29th June - 1st July 2004.

Welcome to Laos, Vientiane is the capital city and is translated as Sandalwood City. Lots of French buildings curve around the Mekong River making this place a very tranquil relaxing city.  

There are no ATM's in Laos and its not surprising when you see the money.  The largest bill is about US$1.20 but this has only just been released. The largest bill in common circulation is 5,000 kip or US 30 cents, hence the huge wads of money we were carrying around.

We stopped to see this woman who was about to get on a moped with her three carrier bags of money. Jason reckons she must have been about to buy a motorbike or something as it probably costs about a US$1,000.

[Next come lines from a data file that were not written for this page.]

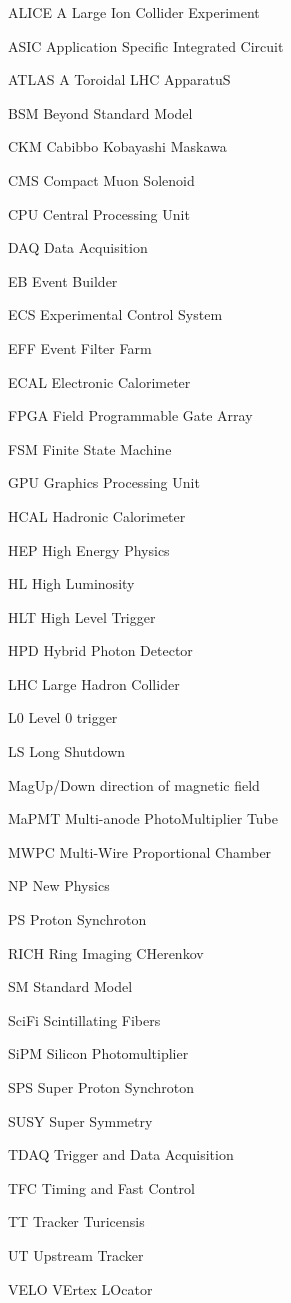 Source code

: \begin{abbreviations}
    \item[ALICE] A Large Ion Collider Experiment
    \item[ASIC] Application Specific Integrated Circuit
    \item[ATLAS] A Toroidal LHC ApparatuS
    \item[BSM] Beyond Standard Model
    \item[CKM] Cabibbo Kobayashi Maskawa
    \item[CMS] Compact Muon Solenoid
    \item[CPU] Central Processing Unit
    \item[DAQ] Data Acquisition
    \item[EB] Event Builder
    \item[ECS] Experimental Control System
    \item[EFF] Event Filter Farm
    \item[ECAL] Electronic Calorimeter
    \item[FPGA] Field Programmable Gate Array
    \item[FSM] Finite State Machine
    \item[GPU] Graphics Processing Unit
    \item[HCAL] Hadronic Calorimeter
    \item[HEP] High Energy Physics
    \item[HL] High Luminosity
    \item[HLT] High Level Trigger
    \item[HPD] Hybrid Photon Detector
    \item[LHC] Large Hadron Collider
    \item[L0] Level 0 trigger
    \item[LS] Long Shutdown
    \item[MagUp/Down] direction of magnetic field
    \item[MaPMT] Multi-anode PhotoMultiplier Tube
    \item[MWPC] Multi-Wire Proportional Chamber
    \item[NP] New Physics
    \item[PS] Proton Synchroton
    \item[RICH] Ring Imaging CHerenkov
    \item[SM] Standard Model
    \item[SciFi] Scintillating Fibers
    \item[SiPM] Silicon Photomultiplier
    \item[SPS] Super Proton Synchroton
    \item[SUSY] Super Symmetry
    \item[TDAQ] Trigger and Data Acquisition
    \item[TFC] Timing and Fast Control
    
    \item[TT] Tracker Turicensis
    \item[UT] Upstream Tracker
    \item[VELO] VErtex LOcator
\end{abbreviations}

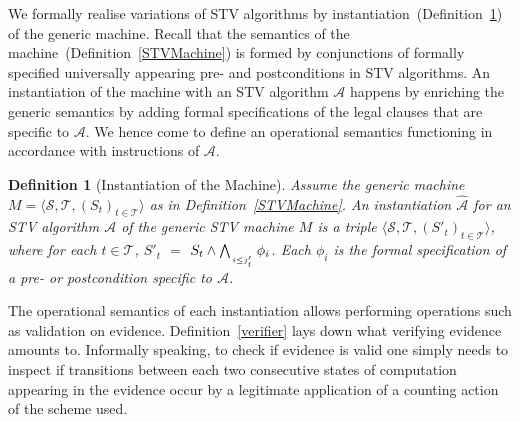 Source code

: \documentclass[10pt,conference]{IEEEtran}
\newtheorem{definition}{Definition}
\begin{document}
We formally realise variations of STV algorithms by instantiation~(Definition~\ref{STVInst}) of the generic machine. Recall that the semantics of the machine~(Definition~\ref{STVMachine}) is formed by conjunctions of formally specified universally appearing pre- and postconditions in STV algorithms. An instantiation of the machine with an STV algorithm $\mathcal{A}$ happens by enriching the generic semantics by adding formal specifications of the legal clauses that are specific to $\mathcal{A}$. We hence come to define an operational semantics functioning in accordance with instructions of $\mathcal{A}$. 
\begin{definition}[Instantiation of the Machine]\label{STVInst}
Assume the generic machine $M = \langle \mathcal{S}, \mathcal{T}, (S_t)_{t \in \mathcal{T}} \rangle$ as in Definition~\ref{STVMachine}. An instantiation $\hat{\mathcal{A}}$ for an STV algorithm $\mathcal{A}$ of  the generic STV machine $M$ is a triple $\langle \mathcal{S}, \mathcal{T}, (S'_t)_{t \in \mathcal{T}} \rangle$, where for each $t\in\mathcal{T}$, $S'_{t}$ $=$ $S_{t}\wedge\bigwedge_{\atop{i\leq j'_{t}}} \phi_{i}$. Each $\phi_{i}$ is the formal specification of a pre- or postcondition specific to $\mathcal{A}$.   
\end{definition}

The operational semantics of each instantiation allows performing operations such as validation on evidence. Definition~\ref{verifier} lays down what verifying evidence amounts to. Informally speaking, to check if evidence is valid one simply needs to inspect if transitions between each two consecutive states of computation appearing in the evidence occur by a legitimate application of a counting action of the scheme used.
\end{document}

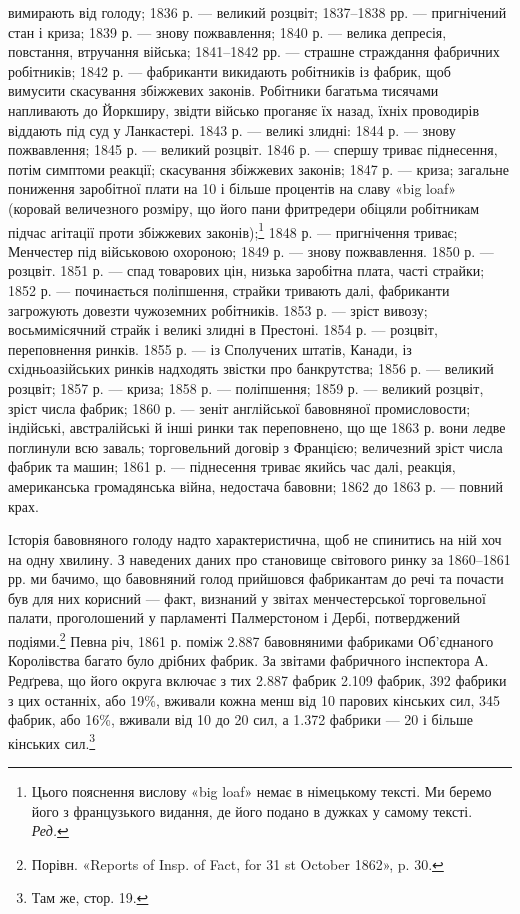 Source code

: \parcont{}  %
вимирають від голоду; 1836 р. — великий розцвіт; 1837--1838 рр. —
пригнічений стан і криза; 1839 р. — знову пожвавлення; 1840 р. —
велика депресія, повстання, втручання війська; 1841--1842 рр. —
страшне страждання фабричних робітників; 1842 р. — фабриканти
викидають робітників із фабрик, щоб вимусити скасування збіжжевих
законів. Робітники багатьма тисячами напливають до
Йоркширу, звідти військо проганяє їх назад, їхніх проводирів
віддають під суд у Ланкастері. 1843 р. — великі злидні: 1844 р. —
знову пожвавлення; 1845 р. — великий розцвіт. 1846 р. — спершу
триває піднесення, потім симптоми реакції; скасування збіжжевих
законів; 1847 р. — криза; загальне пониження заробітної плати
на 10 і більше процентів на славу «big loaf» (коровай величезного
розміру, що його пани фритредери обіцяли робітникам підчас
агітації проти збіжжевих законів);\footnote*{
Цього пояснення вислову «big loaf» немає в німецькому тексті.
Ми беремо його з французького видання, де його подано в дужках у самому
тексті. \emph{Ред.}
} 1848 р. — пригнічення триває; Менчестер під військовою охороною; 1849 р. —
знову пожвавлення. 1850 р. — розцвіт. 1851 р. — спад товарових цін, низька
заробітна плата, часті страйки; 1852 р. — починається поліпшення,
страйки тривають далі, фабриканти загрожують довезти чужоземних
робітників. 1853 р. — зріст вивозу; восьмимісячний страйк
і великі злидні в Престоні. 1854 р. — розцвіт, переповнення ринків.
1855 р. — із Сполучених штатів, Канади, із східньоазійських
ринків надходять звістки про банкрутства; 1856 р. — великий
розцвіт; 1857 р. — криза; 1858 р. — поліпшення; 1859 р. — великий
розцвіт, зріст числа фабрик; 1860 р. — зеніт англійської
бавовняної промисловости; індійські, австралійські й інші ринки
так переповнено, що ще 1863 р. вони ледве поглинули всю заваль;
торговельний договір з Францією; величезний зріст числа фабрик
та машин; 1861 р. — піднесення триває якийсь час далі, реакція,
американська громадянська війна, недостача бавовни; 1862 до
1863 р. — повний крах.

Історія бавовняного голоду надто характеристична, щоб не
спинитись на ній хоч на одну хвилину. З наведених даних про
становище світового ринку за 1860--1861 рр. ми бачимо, що
бавовняний голод прийшовся фабрикантам до речі та почасти був
для них корисний — факт, визнаний у звітах менчестерської
торговельної палати, проголошений у парламенті Палмерстоном
і Дербі, потверджений подіями.\footnote{
Порівн. «Reports of Insp. of Fact, for 31 st October 1862», p. 30.
} Певна річ, 1861 р.
поміж \num{2.887} бавовняними фабриками Об’єднаного Королівства
багато було дрібних фабрик. За звітами фабричного інспектора
А. Редґрева, що його округа включає з тих \num{2.887} фабрик \num{2.109} фабрик,
392 фабрики з цих останніх, або 19\%, вживали кожна
менш від 10 парових кінських сил, 345 фабрик, або 16\%, вживали
від 10 до 20 сил, а \num{1.372} фабрики — 20 і більше кінських сил.\footnote{
Там же, стор. 19.
}
\parbreak{}  %
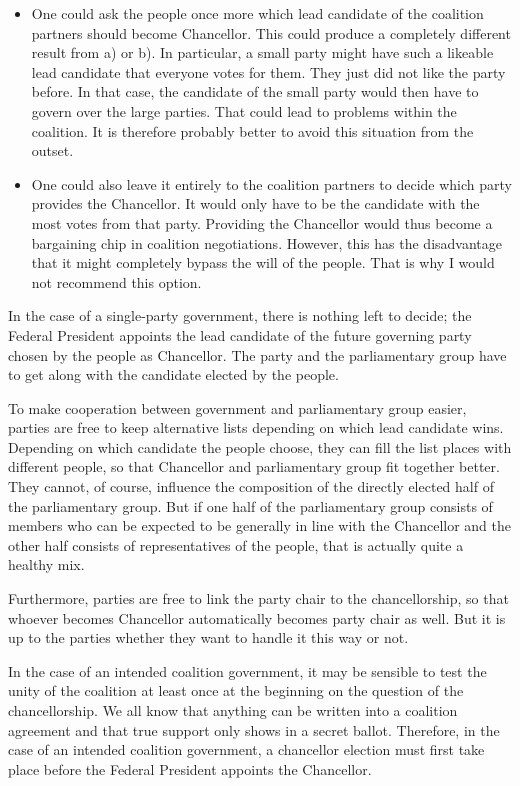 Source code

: \begin{itemize}
  \item One could ask the people once more which lead candidate of the coalition partners should become Chancellor. This
    could produce a completely different result from a) or b). In particular, a small party might
    have such a likeable lead candidate that everyone votes for them. They just did not like the party before. In that
    case, the candidate of the small party would then have to govern over the large parties. That could lead to problems within
    the coalition. It is therefore probably better to avoid this situation from the outset.
  \item One could also leave it entirely to the coalition partners to decide which party provides the Chancellor. It would
    only have to be the candidate with the most votes from that party. Providing the Chancellor would thus become
    a bargaining chip in coalition negotiations.
    However, this has the disadvantage that it might completely bypass the will of the people.
    That is why I would not recommend this option.
\end{itemize}

In the case of a single-party government, there is nothing left to decide; the Federal President appoints the lead candidate
of the future governing party chosen by the people as Chancellor. The party and the parliamentary group have to get along
with the candidate elected by the people.

To make cooperation between government and parliamentary group easier,
parties are free to keep alternative lists depending on which lead candidate wins.
Depending on which candidate the people choose, they can fill the list places with different people, so that Chancellor
and parliamentary group fit together better.
They cannot, of course, influence the composition of the directly elected half of the parliamentary group.
But if one half of the parliamentary group consists of members who can be expected to be generally in line with
the Chancellor and the other half consists of representatives of the people, that is actually quite a
healthy mix.

Furthermore, parties are free to link the party chair to the chancellorship, so that whoever becomes Chancellor
automatically becomes party chair as well.
But it is up to the parties whether they want to handle it this way or not.

In the case of an intended coalition government, it may be sensible to test the unity of the coalition at least once at the beginning
on the question of the chancellorship.
We all know that anything can be written into a coalition agreement and that true support only shows in a secret ballot.
Therefore, in the case of an intended coalition government, a chancellor election must first take place before the Federal President
appoints the Chancellor.

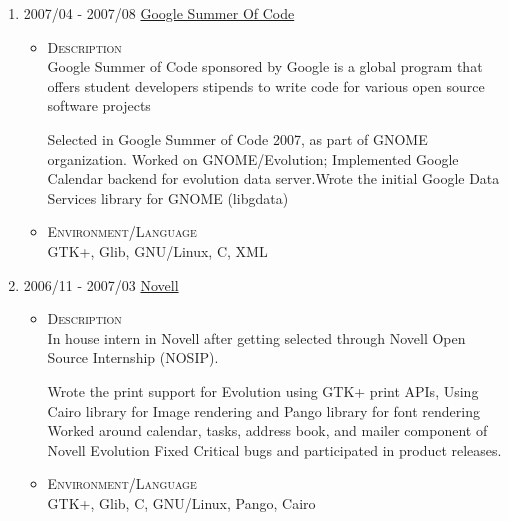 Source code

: \documentclass[a4paper,10pt]{article}
\begin{document}
\begin{enumerate}
\begin{itemize}
   \end{itemize}

\item \textsc{2007/04} - \textsc{2007/08} \href{https://developers.google.com/open-source/gsoc/2007/}{Google Summer Of Code} \\
  \begin {itemize}
  \item \textsc{Description} \\
  Google Summer of Code sponsored by Google is a global program that offers student
  developers stipends to write code for various open source software projects

  Selected in Google Summer of Code 2007, as part of GNOME organization.
  Worked on GNOME/Evolution; Implemented Google Calendar backend for evolution data server.Wrote the initial Google Data Services library for GNOME (libgdata)

\item \textsc{Environment/Language} \\
  GTK+, Glib, GNU/Linux, C, XML  
  \end {itemize}

\item \textsc{2006/11 - 2007/03} \href{www.novell.com}{Novell} \\
  \begin {itemize}
  \item \textsc{Description} \\
  
  In house intern in Novell after getting selected through Novell Open Source Internship (NOSIP).
 
  Wrote the print support for Evolution using GTK+ print APIs, Using Cairo library for Image rendering and Pango library for font rendering
  Worked around calendar, tasks, address book, and mailer component of Novell Evolution
  Fixed Critical bugs and participated in product releases.
\item \textsc{Environment/Language} \\
  GTK+, Glib, C, GNU/Linux, Pango, Cairo
  \end {itemize}
\end{enumerate}

\end{document}
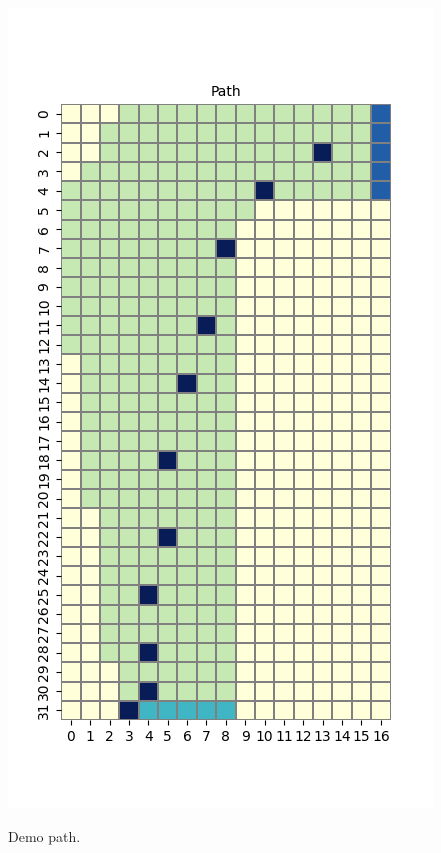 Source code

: \documentclass[11pt]{article}
\begin{document}
    \includegraphics[scale=0.7]{env2_demo_e_5_12_3}

    Demo path.
\end{document}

Here we are outside Pha That Luang (Great Sacred Stupa). Legend has it that this place was built by the Indians in the 3rd century and contains the breastbone of the Buddha.  Either way this place looks spectacular in the sunshine.

Refreshingly, Laos people are keen to just speak to us to practice their English. It took some getting used to as we are normally on our guard waiting for the next begging/scam.  This boy spoke to Jason for half an hour practising his English. 

Pepsi... keeping these monks out of the sun all afternoon.

Wat Si Saket was built in 1818 and is the oldest temple, we don't have a good photo of the temple so you can see some more Buddhas.

Haw Pha Kaew is the former temple and there are lots of bronze Buddhas... again no pictures are allowed inside as people might see that the national treasures are decaying and not particularly secure.

Then there is a Buddha park just outside Vientiane. We got there on a very bumpy motorbike ride where the road would often disintegrate. Claire would have to cling on for dear life as Jason would not see some huge tracks of missing road instead opting for motorbike jumping. The park was made by this SEA-hippy who taught locals how to carve many unusual religious statues.

Claire by the Patuxai - a large monument reminiscent of the French Arc de Triumphe in Paris. It was built in the 1960's by cement that was donated by the US that was meant to be used to build a new airport.

Wat Si Muang - Claire plays with the local kids.

This woman carries home the cities rubbish so that she can work her way through it that evening.

Tuk tuk drivers have it so hard. Normal practise is to charge three times the price of a trip and hope that some sucker will take them up on an option.  Thus leaving plenty of time for sleep.